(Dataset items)
○ ○ ○ ○

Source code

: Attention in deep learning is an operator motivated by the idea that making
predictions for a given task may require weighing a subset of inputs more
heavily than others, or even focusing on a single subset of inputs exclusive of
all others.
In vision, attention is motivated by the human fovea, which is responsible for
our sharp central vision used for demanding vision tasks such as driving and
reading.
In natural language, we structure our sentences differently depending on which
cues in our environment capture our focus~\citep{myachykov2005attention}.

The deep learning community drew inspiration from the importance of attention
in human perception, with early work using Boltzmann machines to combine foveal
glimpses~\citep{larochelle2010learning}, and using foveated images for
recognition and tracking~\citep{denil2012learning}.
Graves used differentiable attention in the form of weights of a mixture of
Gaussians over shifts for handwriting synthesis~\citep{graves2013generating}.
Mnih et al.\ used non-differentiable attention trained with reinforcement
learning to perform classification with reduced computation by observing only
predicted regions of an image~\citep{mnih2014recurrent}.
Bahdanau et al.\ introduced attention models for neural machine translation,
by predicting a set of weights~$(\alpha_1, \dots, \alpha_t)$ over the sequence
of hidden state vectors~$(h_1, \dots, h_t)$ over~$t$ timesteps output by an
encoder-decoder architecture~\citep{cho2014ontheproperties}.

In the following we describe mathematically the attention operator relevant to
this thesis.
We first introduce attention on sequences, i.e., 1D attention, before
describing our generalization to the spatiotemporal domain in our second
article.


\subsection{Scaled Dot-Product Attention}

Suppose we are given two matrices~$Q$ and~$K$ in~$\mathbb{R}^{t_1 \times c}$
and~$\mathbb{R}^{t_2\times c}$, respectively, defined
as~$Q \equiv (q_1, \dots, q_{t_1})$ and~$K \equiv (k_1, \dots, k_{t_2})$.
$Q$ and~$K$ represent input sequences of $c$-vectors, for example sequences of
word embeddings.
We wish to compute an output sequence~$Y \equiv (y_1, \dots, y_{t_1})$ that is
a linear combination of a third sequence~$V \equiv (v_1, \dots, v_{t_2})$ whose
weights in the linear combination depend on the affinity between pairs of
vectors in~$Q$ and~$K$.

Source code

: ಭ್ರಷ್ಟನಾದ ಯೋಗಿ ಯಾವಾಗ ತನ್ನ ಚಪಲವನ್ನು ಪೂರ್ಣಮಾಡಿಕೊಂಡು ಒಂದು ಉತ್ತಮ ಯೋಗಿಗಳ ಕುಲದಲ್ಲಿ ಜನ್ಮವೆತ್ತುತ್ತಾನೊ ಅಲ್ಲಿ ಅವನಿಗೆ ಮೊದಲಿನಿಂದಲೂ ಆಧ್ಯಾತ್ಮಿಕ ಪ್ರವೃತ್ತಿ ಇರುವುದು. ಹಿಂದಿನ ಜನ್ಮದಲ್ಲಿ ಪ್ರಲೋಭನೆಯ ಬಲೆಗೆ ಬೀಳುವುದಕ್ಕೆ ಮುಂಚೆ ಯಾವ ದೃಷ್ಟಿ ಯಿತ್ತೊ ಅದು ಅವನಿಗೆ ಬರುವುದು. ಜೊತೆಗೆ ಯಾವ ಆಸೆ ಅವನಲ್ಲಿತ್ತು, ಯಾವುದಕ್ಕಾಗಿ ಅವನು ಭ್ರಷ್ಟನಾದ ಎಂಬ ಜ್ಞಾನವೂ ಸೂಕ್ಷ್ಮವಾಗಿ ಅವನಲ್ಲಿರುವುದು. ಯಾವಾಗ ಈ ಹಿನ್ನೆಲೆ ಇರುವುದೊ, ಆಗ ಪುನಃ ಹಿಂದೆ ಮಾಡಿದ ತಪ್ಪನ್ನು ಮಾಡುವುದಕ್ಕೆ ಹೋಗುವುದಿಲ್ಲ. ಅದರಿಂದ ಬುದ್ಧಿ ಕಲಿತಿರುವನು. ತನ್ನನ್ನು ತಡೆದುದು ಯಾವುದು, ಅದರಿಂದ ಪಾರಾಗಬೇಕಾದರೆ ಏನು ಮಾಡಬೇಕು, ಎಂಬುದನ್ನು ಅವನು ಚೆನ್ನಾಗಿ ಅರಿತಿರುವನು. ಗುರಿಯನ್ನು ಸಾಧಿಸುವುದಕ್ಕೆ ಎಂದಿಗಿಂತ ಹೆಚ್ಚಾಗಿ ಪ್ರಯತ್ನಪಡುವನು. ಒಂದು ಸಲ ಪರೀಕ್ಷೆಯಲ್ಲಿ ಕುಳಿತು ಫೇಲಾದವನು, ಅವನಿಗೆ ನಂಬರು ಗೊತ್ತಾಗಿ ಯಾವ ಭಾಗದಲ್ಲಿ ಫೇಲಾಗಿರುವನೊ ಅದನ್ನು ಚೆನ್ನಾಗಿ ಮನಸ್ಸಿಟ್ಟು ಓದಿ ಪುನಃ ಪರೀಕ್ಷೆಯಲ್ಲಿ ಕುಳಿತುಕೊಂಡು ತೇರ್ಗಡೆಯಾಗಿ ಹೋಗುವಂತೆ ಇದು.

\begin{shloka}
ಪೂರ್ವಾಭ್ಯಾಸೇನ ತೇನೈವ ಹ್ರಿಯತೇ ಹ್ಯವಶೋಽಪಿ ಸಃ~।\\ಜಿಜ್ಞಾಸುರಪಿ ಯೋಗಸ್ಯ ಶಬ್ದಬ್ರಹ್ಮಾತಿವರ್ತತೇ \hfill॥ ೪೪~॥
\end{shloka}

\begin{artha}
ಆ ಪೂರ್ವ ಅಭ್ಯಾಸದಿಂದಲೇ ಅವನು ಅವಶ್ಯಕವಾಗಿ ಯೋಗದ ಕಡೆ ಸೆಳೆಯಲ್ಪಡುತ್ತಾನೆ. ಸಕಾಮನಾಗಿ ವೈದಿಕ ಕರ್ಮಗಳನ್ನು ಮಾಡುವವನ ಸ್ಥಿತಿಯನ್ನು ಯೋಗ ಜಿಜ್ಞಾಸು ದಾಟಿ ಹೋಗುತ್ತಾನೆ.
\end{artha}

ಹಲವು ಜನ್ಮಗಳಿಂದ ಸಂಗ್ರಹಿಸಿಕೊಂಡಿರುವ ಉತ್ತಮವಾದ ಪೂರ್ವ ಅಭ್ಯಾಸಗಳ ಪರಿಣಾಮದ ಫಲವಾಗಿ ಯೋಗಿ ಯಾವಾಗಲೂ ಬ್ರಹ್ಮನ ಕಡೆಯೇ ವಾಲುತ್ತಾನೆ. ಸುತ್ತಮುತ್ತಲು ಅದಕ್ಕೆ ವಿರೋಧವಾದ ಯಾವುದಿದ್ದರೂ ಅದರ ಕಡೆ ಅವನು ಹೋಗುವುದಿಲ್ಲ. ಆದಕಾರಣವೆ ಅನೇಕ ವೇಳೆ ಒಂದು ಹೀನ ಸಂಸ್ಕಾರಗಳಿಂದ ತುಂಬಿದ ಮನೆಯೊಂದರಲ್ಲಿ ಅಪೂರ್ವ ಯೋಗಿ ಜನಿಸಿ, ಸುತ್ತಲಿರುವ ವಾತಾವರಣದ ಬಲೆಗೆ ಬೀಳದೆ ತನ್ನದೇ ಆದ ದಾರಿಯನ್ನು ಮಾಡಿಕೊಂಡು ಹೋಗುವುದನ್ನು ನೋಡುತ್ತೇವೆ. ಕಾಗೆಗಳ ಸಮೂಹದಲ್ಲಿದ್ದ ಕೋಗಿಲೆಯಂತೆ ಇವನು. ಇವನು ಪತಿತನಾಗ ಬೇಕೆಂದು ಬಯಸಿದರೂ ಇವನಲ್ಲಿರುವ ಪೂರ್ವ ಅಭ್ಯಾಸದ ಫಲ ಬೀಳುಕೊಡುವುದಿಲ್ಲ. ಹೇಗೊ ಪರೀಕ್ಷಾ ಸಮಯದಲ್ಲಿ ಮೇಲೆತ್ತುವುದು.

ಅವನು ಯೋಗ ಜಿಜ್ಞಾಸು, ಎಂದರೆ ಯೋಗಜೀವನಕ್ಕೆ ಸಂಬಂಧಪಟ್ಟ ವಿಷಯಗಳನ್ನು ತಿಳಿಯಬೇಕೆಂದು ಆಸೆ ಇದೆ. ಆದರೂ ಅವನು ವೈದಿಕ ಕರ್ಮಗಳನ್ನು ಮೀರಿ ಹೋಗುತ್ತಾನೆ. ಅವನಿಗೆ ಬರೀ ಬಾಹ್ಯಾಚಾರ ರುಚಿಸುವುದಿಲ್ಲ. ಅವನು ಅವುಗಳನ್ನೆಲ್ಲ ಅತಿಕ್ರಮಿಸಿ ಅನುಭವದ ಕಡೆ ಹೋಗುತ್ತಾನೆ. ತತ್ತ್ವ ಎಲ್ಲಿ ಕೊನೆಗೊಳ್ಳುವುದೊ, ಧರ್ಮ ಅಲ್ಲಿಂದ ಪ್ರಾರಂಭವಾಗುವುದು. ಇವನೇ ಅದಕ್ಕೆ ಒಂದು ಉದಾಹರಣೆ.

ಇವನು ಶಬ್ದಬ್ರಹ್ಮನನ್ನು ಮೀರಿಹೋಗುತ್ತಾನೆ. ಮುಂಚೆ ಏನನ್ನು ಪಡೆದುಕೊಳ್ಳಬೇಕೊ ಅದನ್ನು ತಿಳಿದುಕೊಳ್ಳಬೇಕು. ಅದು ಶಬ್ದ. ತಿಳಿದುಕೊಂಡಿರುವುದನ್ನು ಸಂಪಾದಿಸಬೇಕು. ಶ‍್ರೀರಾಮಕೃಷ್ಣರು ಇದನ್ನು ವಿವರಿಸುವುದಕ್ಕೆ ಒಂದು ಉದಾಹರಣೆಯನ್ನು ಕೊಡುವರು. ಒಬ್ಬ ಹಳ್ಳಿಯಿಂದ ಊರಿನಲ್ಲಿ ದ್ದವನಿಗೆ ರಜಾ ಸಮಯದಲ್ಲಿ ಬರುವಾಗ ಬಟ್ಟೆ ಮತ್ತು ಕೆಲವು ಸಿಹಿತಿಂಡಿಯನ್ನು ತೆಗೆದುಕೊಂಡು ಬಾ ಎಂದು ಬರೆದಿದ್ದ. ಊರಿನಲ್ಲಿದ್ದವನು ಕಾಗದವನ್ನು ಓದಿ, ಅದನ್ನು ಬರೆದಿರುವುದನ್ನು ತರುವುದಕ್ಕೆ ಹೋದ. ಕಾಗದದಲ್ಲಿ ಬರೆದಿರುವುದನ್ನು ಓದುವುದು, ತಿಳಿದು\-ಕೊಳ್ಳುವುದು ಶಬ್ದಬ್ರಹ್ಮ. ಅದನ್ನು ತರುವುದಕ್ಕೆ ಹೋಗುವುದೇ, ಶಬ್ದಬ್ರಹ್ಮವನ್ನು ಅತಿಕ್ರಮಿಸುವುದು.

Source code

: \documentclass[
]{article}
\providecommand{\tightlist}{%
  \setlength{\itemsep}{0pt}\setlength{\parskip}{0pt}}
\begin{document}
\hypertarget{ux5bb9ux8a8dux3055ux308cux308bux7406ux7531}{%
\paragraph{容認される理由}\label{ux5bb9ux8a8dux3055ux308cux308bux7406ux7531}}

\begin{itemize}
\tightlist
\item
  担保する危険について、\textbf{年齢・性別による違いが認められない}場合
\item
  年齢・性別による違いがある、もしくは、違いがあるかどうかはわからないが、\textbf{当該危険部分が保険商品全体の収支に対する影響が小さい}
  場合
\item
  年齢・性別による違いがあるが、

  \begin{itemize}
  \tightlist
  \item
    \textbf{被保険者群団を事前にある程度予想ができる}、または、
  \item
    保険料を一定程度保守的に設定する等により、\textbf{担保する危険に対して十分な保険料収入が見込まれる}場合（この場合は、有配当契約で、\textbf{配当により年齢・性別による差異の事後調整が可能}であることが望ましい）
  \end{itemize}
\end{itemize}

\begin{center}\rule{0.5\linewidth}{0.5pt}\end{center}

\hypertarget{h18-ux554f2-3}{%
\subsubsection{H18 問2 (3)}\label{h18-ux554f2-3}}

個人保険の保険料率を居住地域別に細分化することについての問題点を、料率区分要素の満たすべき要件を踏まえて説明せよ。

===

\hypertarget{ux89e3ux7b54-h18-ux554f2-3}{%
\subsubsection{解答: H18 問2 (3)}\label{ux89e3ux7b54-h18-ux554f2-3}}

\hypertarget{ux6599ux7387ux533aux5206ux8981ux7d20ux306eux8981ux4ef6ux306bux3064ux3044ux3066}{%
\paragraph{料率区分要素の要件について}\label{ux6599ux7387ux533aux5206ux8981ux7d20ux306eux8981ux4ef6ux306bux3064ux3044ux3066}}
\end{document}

○ ○ ○ ○

● Action item
Take the lines above from the first through the one containing "In vision, attention" and reproduce them exactly; include nothing else.

● Expected answer
Source code

: Attention in deep learning is an operator motivated by the idea that making
predictions for a given task may require weighing a subset of inputs more
heavily than others, or even focusing on a single subset of inputs exclusive of
all others.
In vision, attention is motivated by the human fovea, which is responsible for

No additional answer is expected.